Go through the data below and gather each line containing "Nimmermehr".

(Records drawn from a dataset)
┄┄┄┄┄┄┄┄┄┄┄┄┄┄┄┄┄┄┄┄
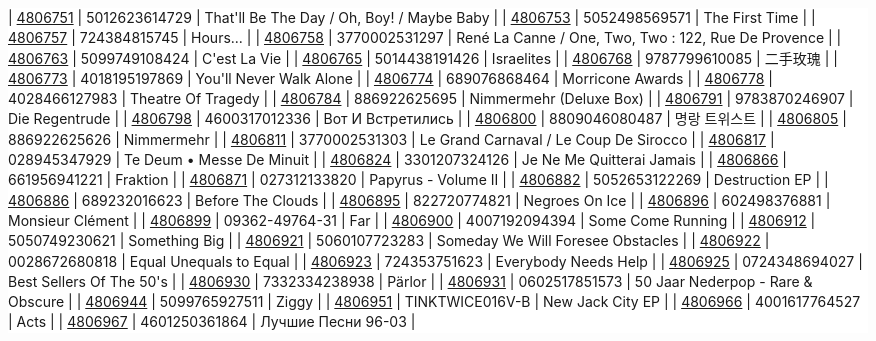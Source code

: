 | [4806751](https://www.discogs.com/release/4806751) | 5012623614729 | That'll Be The Day / Oh, Boy! / Maybe Baby |
| [4806753](https://www.discogs.com/release/4806753) | 5052498569571 | The First Time |
| [4806757](https://www.discogs.com/release/4806757) | 724384815745 | Hours... |
| [4806758](https://www.discogs.com/release/4806758) | 3770002531297 | René La Canne / One, Two, Two : 122, Rue De Provence |
| [4806763](https://www.discogs.com/release/4806763) | 5099749108424 | C'est La Vie |
| [4806765](https://www.discogs.com/release/4806765) | 5014438191426 | Israelites |
| [4806768](https://www.discogs.com/release/4806768) | 9787799610085 | 二手玫瑰 |
| [4806773](https://www.discogs.com/release/4806773) | 4018195197869 | You'll Never Walk Alone |
| [4806774](https://www.discogs.com/release/4806774) | 689076868464 | Morricone Awards |
| [4806778](https://www.discogs.com/release/4806778) | 4028466127983 | Theatre Of Tragedy |
| [4806784](https://www.discogs.com/release/4806784) | 886922625695 | Nimmermehr (Deluxe Box) |
| [4806791](https://www.discogs.com/release/4806791) | 9783870246907 | Die Regentrude |
| [4806798](https://www.discogs.com/release/4806798) | 4600317012336 | Вот И Встретились |
| [4806800](https://www.discogs.com/release/4806800) | 8809046080487 | 명랑 트위스트 |
| [4806805](https://www.discogs.com/release/4806805) | 886922625626 | Nimmermehr |
| [4806811](https://www.discogs.com/release/4806811) | 3770002531303 | Le Grand Carnaval / Le Coup De Sirocco |
| [4806817](https://www.discogs.com/release/4806817) | 028945347929 | Te Deum • Messe De Minuit |
| [4806824](https://www.discogs.com/release/4806824) | 3301207324126 | Je Ne Me Quitterai Jamais |
| [4806866](https://www.discogs.com/release/4806866) | 661956941221 | Fraktion |
| [4806871](https://www.discogs.com/release/4806871) | 027312133820 | Papyrus - Volume II |
| [4806882](https://www.discogs.com/release/4806882) | 5052653122269 | Destruction EP |
| [4806886](https://www.discogs.com/release/4806886) | 689232016623 | Before The Clouds |
| [4806895](https://www.discogs.com/release/4806895) | 822720774821 | Negroes On Ice |
| [4806896](https://www.discogs.com/release/4806896) | 602498376881 | Monsieur Clément |
| [4806899](https://www.discogs.com/release/4806899) | 09362-49764-31 | Far |
| [4806900](https://www.discogs.com/release/4806900) | 4007192094394 | Some Come Running |
| [4806912](https://www.discogs.com/release/4806912) | 5050749230621 | Something Big |
| [4806921](https://www.discogs.com/release/4806921) | 5060107723283 | Someday We Will Foresee Obstacles |
| [4806922](https://www.discogs.com/release/4806922) | 0028672680818 | Equal Unequals to Equal |
| [4806923](https://www.discogs.com/release/4806923) | 724353751623 | Everybody Needs Help |
| [4806925](https://www.discogs.com/release/4806925) | 0724348694027 | Best Sellers Of The 50's |
| [4806930](https://www.discogs.com/release/4806930) | 7332334238938 | Pärlor |
| [4806931](https://www.discogs.com/release/4806931) | 0602517851573 | 50 Jaar Nederpop - Rare & Obscure |
| [4806944](https://www.discogs.com/release/4806944) | 5099765927511 | Ziggy |
| [4806951](https://www.discogs.com/release/4806951) | TINKTWICE016V-B | New Jack City EP |
| [4806966](https://www.discogs.com/release/4806966) | 4001617764527 | Acts |
| [4806967](https://www.discogs.com/release/4806967) | 4601250361864 | Лучшие Песни 96-03 |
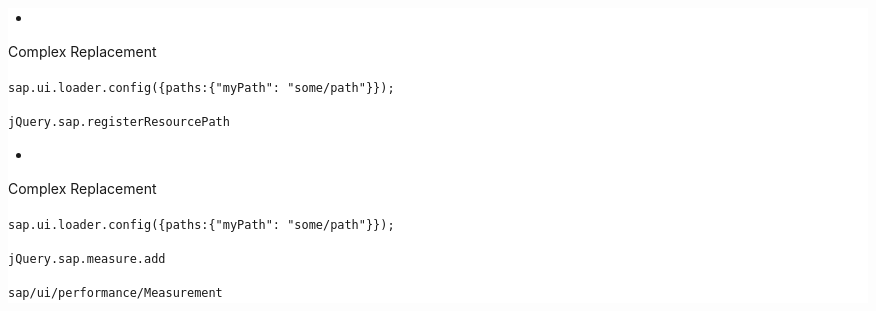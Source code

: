 -



</td>
<td>

Complex Replacement



</td>
<td>

```
sap.ui.loader.config({paths:{"myPath": "some/path"}});
```



</td>
</tr>
<tr>
<td>

 `jQuery.sap.registerResourcePath` 



</td>
<td>

-



</td>
<td>

Complex Replacement



</td>
<td>

```
sap.ui.loader.config({paths:{"myPath": "some/path"}});
```



</td>
</tr>
<tr>
<td>

 `jQuery.sap.measure.add` 



</td>
<td>

 `sap/ui/performance/Measurement`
┄┄┄┄┄┄┄┄┄┄┄┄┄┄┄┄┄┄┄┄
> _Result of the task_
| [4806784](https://www.discogs.com/release/4806784) | 886922625695 | Nimmermehr (Deluxe Box) |
| [4806805](https://www.discogs.com/release/4806805) | 886922625626 | Nimmermehr |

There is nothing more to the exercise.